Michaelis and Menten assumed that the overall reaction for an enzyme-catalyzed reaction could be written as E + S (k1,k-1)> ES(k2) > E + P Using this reaction, the rate of breakdown of the enzyme-substrate complex can be described by the expression: A) k1 ([Et] - [ES]). B) k1 ([Et] - [ES])[S]. C) k2 [ES]. D) k-1 [ES] + k2 [ES]. E) k-1 [ES].
D) k-1 [ES] + k2 [ES].
For the simplified representation of an enzyme-catalyzed reaction shown below, the statement "ES is in steady-state" means that: E + S (k1,k-1) > ES (k2, k-2) > E + P A) k2 is very slow. B) k1= k2. C) k1= k-1. D) k1[E][S] = k-1[ES] + k2[ES]. E) k1[E][S] = k-1[ES].
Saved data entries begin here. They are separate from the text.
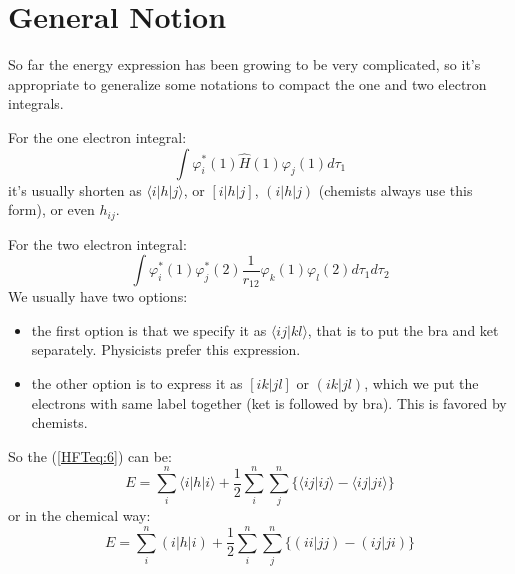 \section{General Notion}\label{General_Notion_Hatree-Fock}
%
%
%
%
So far the energy expression has been growing to be very
complicated, so it's appropriate to generalize some notations to
compact the one and two electron integrals.

For the one electron integral:
\begin{equation}\label{HFTeq:28}
\int \varphi^{*}_{i}(1)\hat{H}(1)\varphi_{j}(1) d\tau_{1}
\end{equation}
it's usually shorten as $\langle i|h|j \rangle$, or $[ i|h|j ]$,
$(i|h|j)$ (chemists always use this form), or even $h_{ij}$.

For the two electron integral:
\begin{equation}\label{HFTeq:29}
\int
\varphi^{*}_{i}(1)\varphi^{*}_{j}(2)\frac{1}{r_{12}}\varphi_{k}(1)\varphi_{l}(2)
d\tau_{1} d\tau_{2}
\end{equation}
We usually have two options:
\begin{itemize}
 \item the first option is that we specify it as $\langle ij|kl \rangle$, that
is to put the bra and ket separately. Physicists prefer this expression.
 \item the other option is to express it as $[ ik|jl ]$ or $(ik|jl)$, which we
put the electrons with same label together (ket is followed by bra). This is
favored by chemists.
\end{itemize}

So the (\ref{HFTeq:6}) can be:
\begin{equation}\label{HFTeq:24}
E = \sum^{n}_{i} \langle i|h|i \rangle +
\frac{1}{2}\sum^{n}_{i}\sum^{n}_{j} \{\langle ij|ij \rangle -\langle
ij|ji \rangle \}
\end{equation}
or in the chemical way:
\begin{equation}\label{HFTeq:24-1}
E = \sum^{n}_{i} ( i|h|i ) +
\frac{1}{2}\sum^{n}_{i}\sum^{n}_{j} \{( ii|jj ) -(
ij|ji ) \}
\end{equation}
D) k1[E][S] = k-1[ES] + k2[ES].
The Lineweaver-Burk plot is used to: A) determine the equilibrium constant for an enzymatic reaction. B) extrapolate for the value of reaction rate at infinite enzyme concentration. C) illustrate the effect of temperature on an enzymatic reaction. D) solve, graphically, for the rate of an enzymatic reaction at infinite substrate concentration. E) solve, graphically, for the ratio of products to reactants for any starting substrate concentration.
D) solve, graphically, for the rate of an enzymatic reaction at infinite substrate concentration.
The concept of "induced fit" refers to the fact that: A) enzyme specificity is induced by enzyme-substrate binding. B) enzyme-substrate binding induces an increase in the reaction entropy, thereby catalyzing the reaction. C) enzyme-substrate binding induces movement along the reaction coordinate to the transition state. D) substrate binding may induce a conformational change in the enzyme, which then brings catalytic groups into proper orientation. E) when a substrate binds to an enzyme, the enzyme induces a loss of water (desolvation) from the substrate.
D) substrate binding may induce a conformational change in the enzyme, which then brings catalytic groups into proper orientation.
Blood coagulation involves: A) a kinase cascade. B) zymogen activation. C) serine proteases. D) A and B. E) B and C.
E) B and C.
Which of the following statements about allosteric control of enzymatic activity is false? A) Allosteric effectors give rise to sigmoidal V0 vs. [S] kinetic plots. B) Allosteric proteins are generally composed of several subunits. C) An effector may either inhibit or activate an enzyme. D) Binding of the effector changes the conformation of the enzyme molecule. E) Heterotropic allosteric effectors compete with substrate for binding sites.
E) Heterotropic allosteric effectors compete with substrate for binding sites.
To calculate the turnover number of an enzyme, you need to know: A) the enzyme concentration. B) the initial velocity of the catalyzed reaction at [S] >> Km. C) the initial velocity of the catalyzed reaction at low [S]. D) the Km for the substrate. E) both A and B.
E) both A and B, which are:
Enzymes are potent catalysts because they: A) are consumed in the reactions they catalyze. B) are very specific and can prevent the conversion of products back to substrates. C) drive reactions to completion while other catalysts drive reactions to equilibrium. D) increase the equilibrium constants for the reactions they catalyze. E) lower the activation energy for the reactions they catalyze.
E) lower the activation energy for the reactions they catalyze.
The number of substrate molecules converted to product in a given unit of time by a single enzyme molecule at saturation is referred to as the: A) dissociation constant. B) half-saturation constant. C) maximum velocity. D) Michaelis-Menten number. E) turnover number.
E) turnover number.
Which of the following is true of the binding energy derived from enzyme-substrate interactions? A) It cannot provide enough energy to explain the large rate accelerations brought about by enzymes. B) It is sometimes used to hold two substrates in the optimal orientation for reaction. C) It is the result of covalent bonds formed between enzyme and substrate. D) Most of it is derived from covalent bonds between enzyme and substrate. E) Most of it is used up simply binding the substrate to the enzyme.
The binding energy derived from enzyme-substrate interactions is B) sometimes used to hold two substrates in the optimal orientation for reaction.